Dans notre logique selon laquelle la finalité de développement poursuivie par les contrats d'investissement serait réductrice de la liberté contractuelle des États, cette liberté n'est pas réduite par des engagements juridiques de l'État mais de manière implicite par des « engagements politiques » ou plutôt des « promesses politiques ». C'est pourquoi, parlant du contexte dans lequel les États du Tiers-monde concluent les accords de développement économique, l'on a pu dire que « ces accords symbolisent la réussite ou l'échec de la politique de certains gouvernements »128.

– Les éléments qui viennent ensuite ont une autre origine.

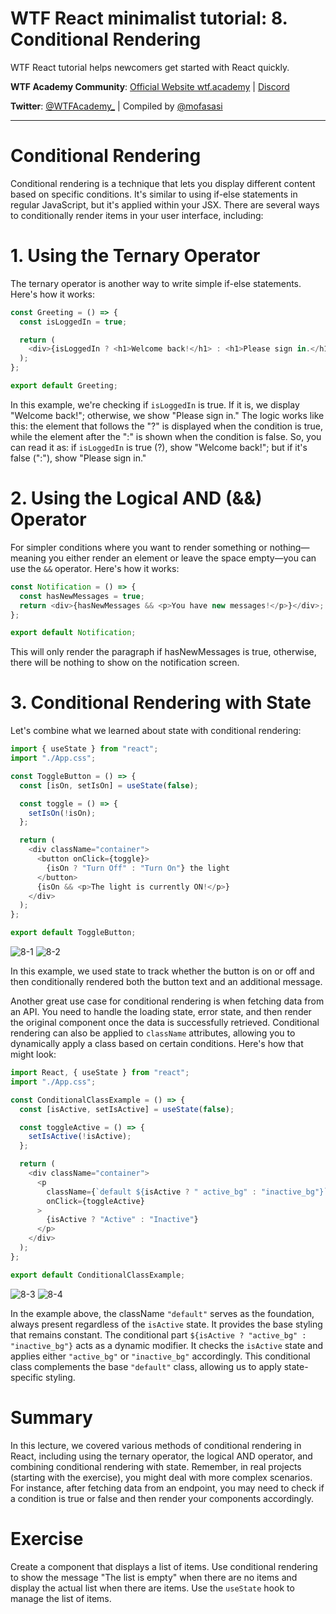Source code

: # WTF React minimalist tutorial: 8. Conditional Rendering

WTF React tutorial helps newcomers get started with React quickly.

**WTF Academy Community**: [Official Website wtf.academy](https://wtf.academy) | [Discord](https://discord.gg/5akcruXrsk)

**Twitter**: [@WTFAcademy\_](https://twitter.com/WTFAcademy_) | Compiled by [@mofasasi](https://twitter.com/mofasasi)

---

# Conditional Rendering

Conditional rendering is a technique that lets you display different content based on specific conditions. It's similar to using if-else statements in regular JavaScript, but it's applied within your JSX. There are several ways to conditionally render items in your user interface, including:

# 1. Using the Ternary Operator

The ternary operator is another way to write simple if-else statements. Here's how it works:

```javascript
const Greeting = () => {
  const isLoggedIn = true;

  return (
    <div>{isLoggedIn ? <h1>Welcome back!</h1> : <h1>Please sign in.</h1>}</div>
  );
};

export default Greeting;
```

In this example, we're checking if `isLoggedIn` is true. If it is, we display "Welcome back!"; otherwise, we show "Please sign in." The logic works like this: the element that follows the "?" is displayed when the condition is true, while the element after the ":" is shown when the condition is false. So, you can read it as: if `isLoggedIn` is true (?), show "Welcome back!"; but if it's false (":"), show "Please sign in."

# 2. Using the Logical AND (&&) Operator

For simpler conditions where you want to render something or nothing—meaning you either render an element or leave the space empty—you can use the `&&` operator. Here's how it works:

```javascript
const Notification = () => {
  const hasNewMessages = true;
  return <div>{hasNewMessages && <p>You have new messages!</p>}</div>;
};

export default Notification;
```

This will only render the paragraph if hasNewMessages is true, otherwise, there will be nothing to show on the notification screen.

# 3. Conditional Rendering with State

Let's combine what we learned about state with conditional rendering:

```javascript
import { useState } from "react";
import "./App.css";

const ToggleButton = () => {
  const [isOn, setIsOn] = useState(false);

  const toggle = () => {
    setIsOn(!isOn);
  };

  return (
    <div className="container">
      <button onClick={toggle}>
        {isOn ? "Turn Off" : "Turn On"} the light
      </button>
      {isOn && <p>The light is currently ON!</p>}
    </div>
  );
};

export default ToggleButton;
```

![8-1](./img/8-1.png) ![8-2](./img/8-2.png)

In this example, we used state to track whether the button is on or off and then conditionally rendered both the button text and an additional message.

Another great use case for conditional rendering is when fetching data from an API. You need to handle the loading state, error state, and then render the original component once the data is successfully retrieved. Conditional rendering can also be applied to `className` attributes, allowing you to dynamically apply a class based on certain conditions. Here's how that might look:

```javascript
import React, { useState } from "react";
import "./App.css";

const ConditionalClassExample = () => {
  const [isActive, setIsActive] = useState(false);

  const toggleActive = () => {
    setIsActive(!isActive);
  };

  return (
    <div className="container">
      <p
        className={`default ${isActive ? " active_bg" : "inactive_bg"}`}
        onClick={toggleActive}
      >
        {isActive ? "Active" : "Inactive"}
      </p>
    </div>
  );
};

export default ConditionalClassExample;
```

![8-3](./img/8-3.png) ![8-4](./img/8-4.png)

In the example above, the className `"default"` serves as the foundation, always present regardless of the `isActive` state. It provides the base styling that remains constant. The conditional part `${isActive ? "active_bg" : "inactive_bg"}` acts as a dynamic modifier. It checks the `isActive` state and applies either `"active_bg"` or `"inactive_bg"` accordingly. This conditional class complements the base `"default"` class, allowing us to apply state-specific styling.

# Summary

In this lecture, we covered various methods of conditional rendering in React, including using the ternary operator, the logical AND operator, and combining conditional rendering with state. Remember, in real projects (starting with the exercise), you might deal with more complex scenarios. For instance, after fetching data from an endpoint, you may need to check if a condition is true or false and then render your components accordingly.

# Exercise

Create a component that displays a list of items. Use conditional rendering to show the message "The list is empty" when there are no items and display the actual list when there are items. Use the `useState` hook to manage the list of items.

Il peut paraitre incompréhensible ou même paradoxal de dire que la recherche de développement réduit la liberté contractuelle d'un État partie à un contrat d'investissement disposant en principe de prérogatives souveraines susceptibles d'influencer le contrat. Pourtant, cela est particulièrement vrai, surtout pour les États du Tiers-monde comme le Burkina Faso car pour ces États, la situation de pauvreté les oblige souvent à mettre de côté leur souveraineté pour privilégier leur développement. Si le contrat d'investissement est réducteur de la liberté contractuelle de l'État d'accueil des investissements par son objet et sa finalité, c'est aussi par son caractère partiellement négocié et imposé à l'investisseur étranger qu'il réduit la liberté contractuelle de ce denier.